Furthermore, basketball is an ecumenical sport, melding influences from the New York Rens of the 1920s to the Soviet National team of the 1970s. Or put another way, like jazz and hip-hop, at its best, NBA basketball influences the world and learns from the world, too.
Basketball is played in all 50 states and all around the world; it’s equally at home on the playground blacktop or on the deck of an aircraft carrier.
Still, today’s NBA, like jazz and hip-hop communities, embraces being rooted in African-American style, rhythms and sensibilities, a charisma exemplified by Cab Calloway, who was born on Christmas Day, and James Brown who died on the holiday.

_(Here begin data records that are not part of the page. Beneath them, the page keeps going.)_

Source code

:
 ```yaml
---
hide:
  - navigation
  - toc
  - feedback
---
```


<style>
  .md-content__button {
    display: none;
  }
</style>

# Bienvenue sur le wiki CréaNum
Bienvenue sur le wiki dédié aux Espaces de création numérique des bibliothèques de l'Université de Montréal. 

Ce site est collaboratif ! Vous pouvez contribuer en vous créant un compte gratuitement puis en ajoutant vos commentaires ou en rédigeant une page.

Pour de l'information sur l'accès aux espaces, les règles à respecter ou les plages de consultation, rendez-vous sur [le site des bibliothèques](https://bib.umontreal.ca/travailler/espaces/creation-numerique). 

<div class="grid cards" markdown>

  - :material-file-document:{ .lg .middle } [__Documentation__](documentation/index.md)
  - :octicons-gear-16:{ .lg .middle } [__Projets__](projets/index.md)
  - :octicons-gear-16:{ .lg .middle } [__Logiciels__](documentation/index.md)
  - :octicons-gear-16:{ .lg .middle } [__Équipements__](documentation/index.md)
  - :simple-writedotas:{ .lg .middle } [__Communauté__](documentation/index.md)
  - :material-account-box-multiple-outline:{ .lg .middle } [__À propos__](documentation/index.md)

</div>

But when the great NBA teams come together, it’s as if all the players speak the same language: winning and entertaining.
There are some in our great country who seek to ignore the NBA’s lessons of inclusiveness: They seek to circumscribe how we mark the fall and winter holidays. They seek to make “Merry Christmas” the only magic words that open the door to a glittering holiday season.
But America is far too big and richly heterogeneous for that. This day, at Christmas, we’re in the midst of many happy holiday traditions: Hanukkah ended last week. Kwanzaa begins Tuesday.
Still, about 90 percent of Americans celebrate Christmas. But it’s the way the country accommodates (and seeks to benefit from) Christmas and fall and winter holidays, and the people who don’t celebrate them, that helps define America’s greatness.
This day, after the last NBA basketball game has been played between the Minnesota Timberwolves and the Los Angeles Lakers, the nation will be stuffed with turkey and hoops.
We can wish one another glad tidings. The words will taste sweet and All-American in our mouths, like apple pie or flan or baklava or ginger ice cream or kugel.
Merry Christmas, everybody. And happy holidays, too.